An affidavit for a warrant filed by DEP environmental manager Elizabeth B. Knauss said she found Coronet discharging hazardous materials into an unlined ditch in an inspection July 23, a little more than a week after The Tampa Tribune first reported that federal officials were investigating widespread complaints of health problems in neighborhoods around the plant.

Days before the July 23 inspection, the Tribune and WFLA, News Channel 8, reported that former Coronet workers said they had been ordered by supervisors to dump hazardous waste and conceal violations.

Requests from the state for more information about how the company treats hazardous wastes have gone unanswered, Knauss said in the affidavit. Coronet spokesman Ron Bartlett said the company was planning to give the information but hadn’t been given enough time to do so.

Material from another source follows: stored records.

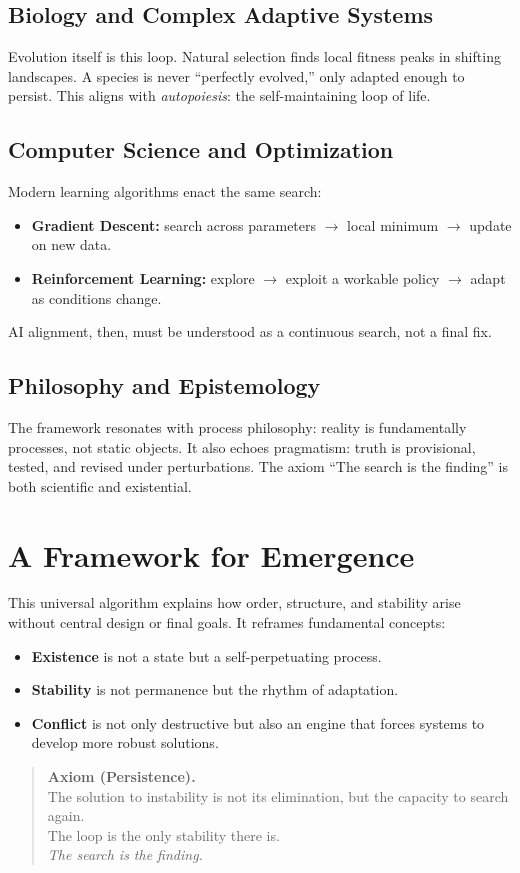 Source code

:\documentclass[11pt,a4paper]{article}
\begin{document}
\subsection*{Biology and Complex Adaptive Systems}
Evolution itself is this loop. Natural selection finds local fitness peaks in shifting landscapes. A species is never ``perfectly evolved,'' only adapted enough to persist. This aligns with \emph{autopoiesis}: the self-maintaining loop of life.

\subsection*{Computer Science and Optimization}
Modern learning algorithms enact the same search:
\begin{itemize}
  \item \textbf{Gradient Descent:} search across parameters $\rightarrow$ local minimum $\rightarrow$ update on new data.
  \item \textbf{Reinforcement Learning:} explore $\rightarrow$ exploit a workable policy $\rightarrow$ adapt as conditions change.
\end{itemize}
AI alignment, then, must be understood as a continuous search, not a final fix.

\subsection*{Philosophy and Epistemology}
The framework resonates with process philosophy: reality is fundamentally processes, not static objects. It also echoes pragmatism: truth is provisional, tested, and revised under perturbations. The axiom ``The search is the finding'' is both scientific and existential.

\section*{A Framework for Emergence}

This universal algorithm explains how order, structure, and stability arise without central design or final goals. It reframes fundamental concepts:

\begin{itemize}
  \item \textbf{Existence} is not a state but a self-perpetuating process.
  \item \textbf{Stability} is not permanence but the rhythm of adaptation.
  \item \textbf{Conflict} is not only destructive but also an engine that forces systems to develop more robust solutions.
\end{itemize}

\begin{quote}
\textbf{Axiom (Persistence).} \\
The solution to instability is not its elimination, but the capacity to search again. \\
The loop is the only stability there is. \\
\emph{The search is the finding.}
\end{quote}
\end{document}
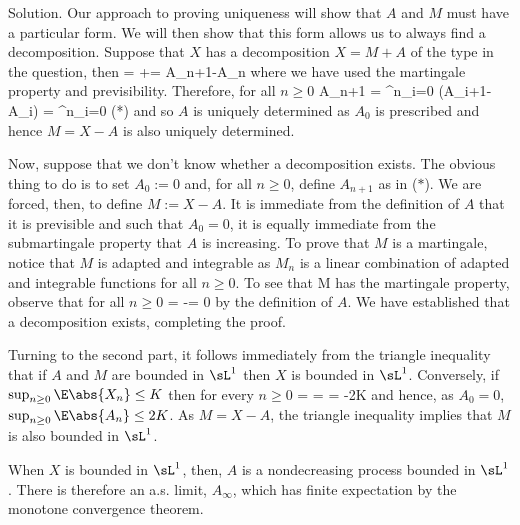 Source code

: \scutline

Solution. Our approach to proving uniqueness will show that $A$ and $M$ must have a particular form. We will then show that this form allows us to always find a decomposition. Suppose that $X$ has a decomposition $X = M+A$ of the type in the question, then
\be
\E[X_{n+1}-X_n|\sF_n] = \E[M_{n+1}-M_n|\sF_n] +\E[A_{n+1}-A_n|\sF_n] = A_{n+1}-A_n
\ee
where we have used the martingale property and previsibility. Therefore, for all $n \geq 0$
\be
A_{n+1} = \sum^n_{i=0} (A_{i+1}-A_i) = \sum^n_{i=0} \E[X_{i+1}-X_i|\sF_i]\qquad (*)
\ee
and so $A$ is uniquely determined as $A_0$ is prescribed and hence $M = X -A$ is also uniquely determined.

Now, suppose that we don't know whether a decomposition exists. The obvious thing to do is to set $A_0 := 0$ and, for all $n \geq 0$, define $A_{n+1}$ as in ($*$). We are forced, then, to define $M := X -A$. It is immediate from the definition of $A$ that it is previsible and such that $A_0 = 0$, it is equally immediate from the submartingale property that $A$ is increasing. To prove that $M$ is a martingale, notice that $M$ is adapted and integrable as $M_n$ is a linear combination of adapted and integrable functions for all $n \geq 0$. To see that M has the martingale property, observe that for all $n \geq 0$
\be
\E[M_{n+1}-M_n|\sF_n] = \E[X_{n+1}-X_n|\sF_n]-\E[A_{n+1}-A_n|\sF_n] = 0
\ee
by the definition of $A$. We have established that a decomposition exists, completing the proof.

Turning to the second part, it follows immediately from the triangle inequality that if $A$ and $M$ are bounded in $\sL^1$ then $X$ is bounded in $\sL^1$. Conversely, if $\sup_{n\geq 0}\E\abs{X_n} \leq K$ then for every $n \geq 0$
\be
\E{} = \E[A_{n+1}] = \E\bb{\sum^n_{i=0} \E[X_{i+1}-X_i|\sF_i} = \E[X_n]-\E[X_0] \leq 2K
\ee
and hence, as $A_0 = 0$, $\sup_{n\geq 0}\E\abs{A_n} \leq 2K$. As $M = X -A$, the triangle inequality implies that $M$ is also bounded in $\sL^1$.

When $X$ is bounded in $\sL^1$, then, $A$ is a nondecreasing process bounded in $\sL^1$. There is therefore an a.s. limit, $A_\infty$, which has finite expectation by the monotone convergence theorem.

\vspace{2mm}

\qcutline


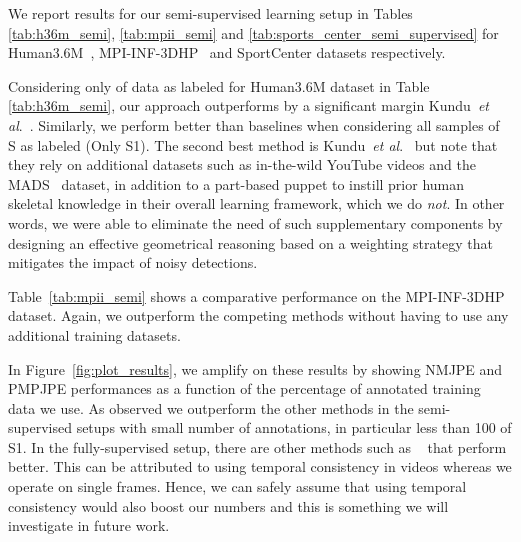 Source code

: \documentclass[runningheads]{llncs}
\def\etal{\emph{et al}.}     \usepackage[pagebackref=true,breaklinks=true,colorlinks,bookmarks=false]{hyperref}
\begin{document}
We report results for our semi-supervised learning setup in Tables \ref{tab:h36m_semi}, \ref{tab:mpii_semi} and \ref{tab:sports_center_semi_supervised} for Human3.6M~\cite{Ionescu14a}, MPI-INF-3DHP~\cite{Mehta17a} and SportCenter datasets respectively. 

Considering only  of data as labeled for Human3.6M dataset in Table \ref{tab:h36m_semi},  our approach outperforms by a significant margin Kundu~\etal~\cite{Kundu20}. Similarly, we perform better than baselines when considering all samples of S as labeled (Only S1). The second best method is Kundu~\etal~\cite{Kundu20} but note that they rely on additional datasets such as in-the-wild YouTube videos and the MADS~\cite{Zhang17f} dataset, in addition to a part-based puppet to instill prior human skeletal knowledge in their overall learning framework, which we do {\it not}. In other words, we were able to eliminate  the need of such supplementary components by designing an effective geometrical reasoning based on a weighting strategy that mitigates the impact of noisy detections. 

Table~\ref{tab:mpii_semi} shows a comparative performance on the MPI-INF-3DHP dataset. Again, we outperform the competing methods without having to use any additional training datasets. 

In Figure~\ref{fig:plot_results}, we amplify on these results by showing NMJPE and PMPJPE performances as a function of the percentage of annotated training data we use. As observed we outperform the other methods in the semi-supervised setups with small number of annotations, in particular less than 100 of S1. In the fully-supervised setup, there are other methods such as ~\cite{Pavllo19} that perform better. This can be attributed to using temporal consistency in videos whereas we operate on single frames. Hence, we can safely assume that using temporal consistency would also boost our numbers and this is something we will investigate in future work.

\begin{figure*}[t]
    \centering
    \quad
{}\caption{\small Comparison with Pavllo~\etal~\cite{Pavllo19}, Kundu~\etal~\cite{Kundu20} and our semi-supervised variant with the triangulation of Iskakov~\cite{Iskakov19} on (left) NMPJPE and (right) PMPJPE metrics on Human3.6m with different amount of supervision.}
    \label{fig:plot_results}
\end{figure*}
 
\end{document}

Bartlett released a copy of a letter from a Coronet attorney that told the state it was planning to comply but couldn’t meet deadlines.

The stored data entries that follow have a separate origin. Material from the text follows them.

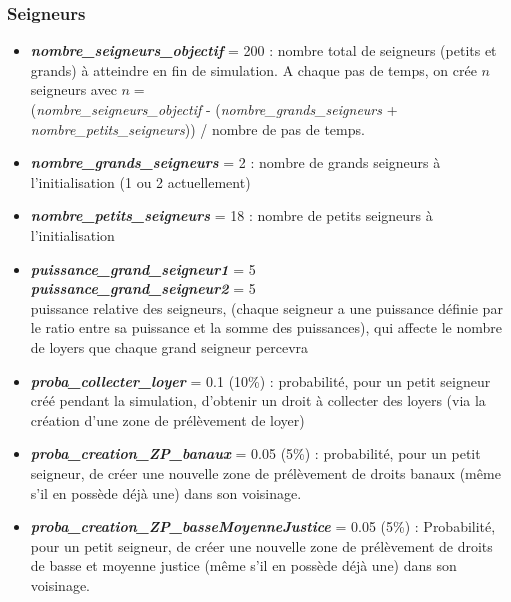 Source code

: \documentclass[a4paper,11pt]{article}
\begin{document}
{\begin{itemize}
\end{itemize}

\subsubsection{Seigneurs}
\begin{itemize}
	\item \textbf{\textit{nombre\_seigneurs\_objectif}} = 200 : nombre total de seigneurs (petits et grands) à atteindre en fin de simulation. A chaque pas de temps, on crée $n$ seigneurs avec $n = $\\
	(\textit{nombre\_seigneurs\_objectif} - (\textit{nombre\_grands\_seigneurs} +\\ \textit{nombre\_petits\_seigneurs})) / nombre de pas de temps.
	
	\item \textbf{\textit{nombre\_grands\_seigneurs}} = 2 : nombre de grands seigneurs à l'initialisation (1 ou 2 actuellement)
	
	\item \textbf{\textit{nombre\_petits\_seigneurs}} = 18 : nombre de petits seigneurs à l'initialisation
	
	\item \textbf{\textit{puissance\_grand\_seigneur1}} = 5\\ \textbf{\textit{puissance\_grand\_seigneur2}} = 5\\
	puissance relative des seigneurs, (chaque seigneur a une puissance définie par le ratio entre sa puissance et la somme des puissances), qui affecte le nombre de loyers que chaque grand seigneur percevra
	
	\item \textbf{\textit{proba\_collecter\_loyer}} = 0.1 (10\%) : probabilité, pour un petit seigneur créé pendant la simulation, d'obtenir un droit à collecter des loyers (via la création d'une zone de prélèvement de loyer)
	
	\item \textbf{\textit{proba\_creation\_ZP\_banaux}} = 0.05 (5\%) : probabilité, pour un petit seigneur, de créer une nouvelle zone de prélèvement de droits banaux (même s'il en possède déjà une) dans son voisinage.
	
	\item \textbf{\textit{proba\_creation\_ZP\_basseMoyenneJustice}} = 0.05 (5\%) : Probabilité, pour un petit seigneur, de créer une nouvelle zone de prélèvement de droits de basse et moyenne justice (même s'il en possède déjà une) dans son voisinage.
\end{itemize}

}
\end{document}
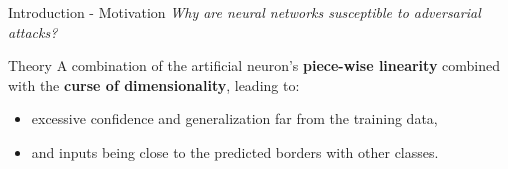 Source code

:\documentclass{beamer}
\begin{document}
\begin{frame}{Introduction - Motivation}
    \centering \emph{Why are neural networks susceptible to adversarial attacks?}

    \begin{block}{Theory}
    A combination of the artificial neuron's \textbf{piece-wise linearity} combined with the \textbf{curse of dimensionality}, leading to:
    \begin{itemize}
        \item excessive confidence and generalization far from the training data,
        \item and inputs being close to the predicted borders with other classes.
    \end{itemize}
    \end{block}
    

\end{frame}
\end{document}
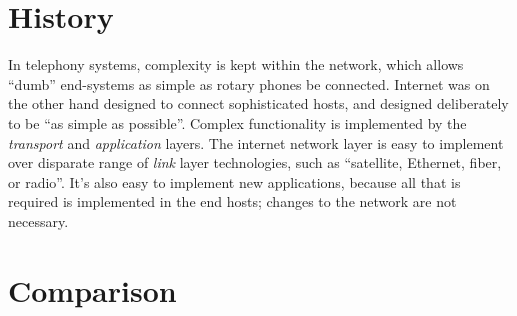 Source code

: \documentclass[10pt]{report}
\begin{document}
\section{History}

In telephony systems, complexity is kept within the network, which allows
``dumb'' end-systems as simple as rotary phones be connected.  Internet was on
the other hand designed to connect sophisticated hosts, and designed
deliberately to be ``as simple as possible''.  Complex functionality is
implemented by the {\em transport} and {\em application} layers.  The internet
network layer is easy to implement over disparate range of {\em link} layer
technologies, such as ``satellite, Ethernet, fiber, or radio''.  It's also easy
to implement new applications, because all that is required is implemented in
the end hosts; changes to the network are not necessary.
\cite[pp349--351]{kurose}

\section{Comparison}
\end{document}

Meanwhile, Struhs and a key aide met with federal officials Thursday in Atlanta to discuss Coronet and other issues. The meeting of Struhs; his deputy, Allan Bedwell; and Jimmy Palmer, EPA regional administrator, lasted several hours.

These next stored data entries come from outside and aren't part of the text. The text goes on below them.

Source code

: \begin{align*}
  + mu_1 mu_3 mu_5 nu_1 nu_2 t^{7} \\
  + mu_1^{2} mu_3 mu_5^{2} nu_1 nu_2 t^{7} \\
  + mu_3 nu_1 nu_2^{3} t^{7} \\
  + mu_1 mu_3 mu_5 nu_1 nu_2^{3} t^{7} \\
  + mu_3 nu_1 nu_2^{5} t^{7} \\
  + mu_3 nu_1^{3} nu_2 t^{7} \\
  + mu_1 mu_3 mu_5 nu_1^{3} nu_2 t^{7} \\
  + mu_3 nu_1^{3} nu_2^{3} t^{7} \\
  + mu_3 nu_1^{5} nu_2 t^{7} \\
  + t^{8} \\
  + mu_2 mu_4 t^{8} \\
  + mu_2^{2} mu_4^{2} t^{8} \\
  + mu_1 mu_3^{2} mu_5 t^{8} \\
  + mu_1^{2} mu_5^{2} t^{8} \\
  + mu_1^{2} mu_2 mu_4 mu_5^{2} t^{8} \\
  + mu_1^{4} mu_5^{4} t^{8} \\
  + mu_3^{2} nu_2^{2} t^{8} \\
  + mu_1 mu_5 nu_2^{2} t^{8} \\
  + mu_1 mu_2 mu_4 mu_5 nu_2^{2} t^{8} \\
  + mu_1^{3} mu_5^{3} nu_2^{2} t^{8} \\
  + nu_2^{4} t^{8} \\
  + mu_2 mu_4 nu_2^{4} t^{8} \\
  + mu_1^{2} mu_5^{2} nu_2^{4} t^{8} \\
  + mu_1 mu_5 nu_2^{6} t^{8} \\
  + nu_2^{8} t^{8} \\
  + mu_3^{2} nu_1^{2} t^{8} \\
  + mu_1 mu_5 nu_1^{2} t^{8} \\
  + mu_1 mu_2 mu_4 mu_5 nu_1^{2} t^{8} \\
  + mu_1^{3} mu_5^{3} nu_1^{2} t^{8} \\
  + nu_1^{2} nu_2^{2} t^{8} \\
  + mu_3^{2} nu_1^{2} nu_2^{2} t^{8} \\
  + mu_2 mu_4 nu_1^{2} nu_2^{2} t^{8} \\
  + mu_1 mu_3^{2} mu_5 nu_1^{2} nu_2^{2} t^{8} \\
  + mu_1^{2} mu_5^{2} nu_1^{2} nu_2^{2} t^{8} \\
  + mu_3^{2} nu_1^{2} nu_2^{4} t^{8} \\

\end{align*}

A DEP spokeswoman said the meeting was “productive,” but she wouldn’t provide details.

Inspection Continues

The state and federal inspection that started Wednesday afternoon continues through today. Regulators are taking water, soil and waste samples and examining records about how the company handles its hazardous wastes. The plant’s wastes include arsenic and other impurities found in raw phosphate.

Samples collected during the inspection will be submitted to an EPA lab in Athens, Ga., for processing. Results aren’t expected for several weeks, DEP spokeswoman Merritt Mitchell said.

Some neighbors of Coronet, such as Elmer Curtis, said they welcome the inspection.

“Well, I’d say it’s about time. It’s long overdue, long overdue,” Curtis said.

Resident Harold King wonders why Coronet hasn’t been more responsive.

“Well, if they went ahead to start with, to keep from getting all the contamination in the ground and the water, they wouldn’t have any problems now,” King said.

Coronet stores its waste and stormwater in nine holding ponds that cover about 350 acres, with the largest covering about 58 acres. The state suspects at least some of neighboring wells were contaminated with wastes leaching from company wastewater ponds and into underground water. Coronet says there is no scientific evidence linking the plant to pollution but pledged to cooperate with inspectors.

The state estimates it would cost $25 million to $30 million to cleanse the contaminated water and $15 million more to line the empty ponds with polyethylene and fill them in with dirt. It would cost about $50,000 a year to monitor the site once it is closed. Mitchell said the figures were compiled by a consultant and subject to revision.

Figures Include `Guesstimates’

Bartlett noted that the state’s own consultant wrote in a letter that his figures were based in part on “guesstimates” and that Coronet should come up with a closure plan of its own. Bartlett said the company hasn’t settled on a figure.

About 30 homes near the plant are drinking bottled water because their wells are polluted with substances that include radium, arsenic, boron, cadmium or lead. Health and environmental officials have been looking at the plant for some time, after complaints that neighbors were getting seriously ill. Officials haven’t confirmed allegations that illness rates are unusually high around Coronet, or if they are, whether Coronet is to blame. At least two old landfills are also being investigated as possible sources of pollution.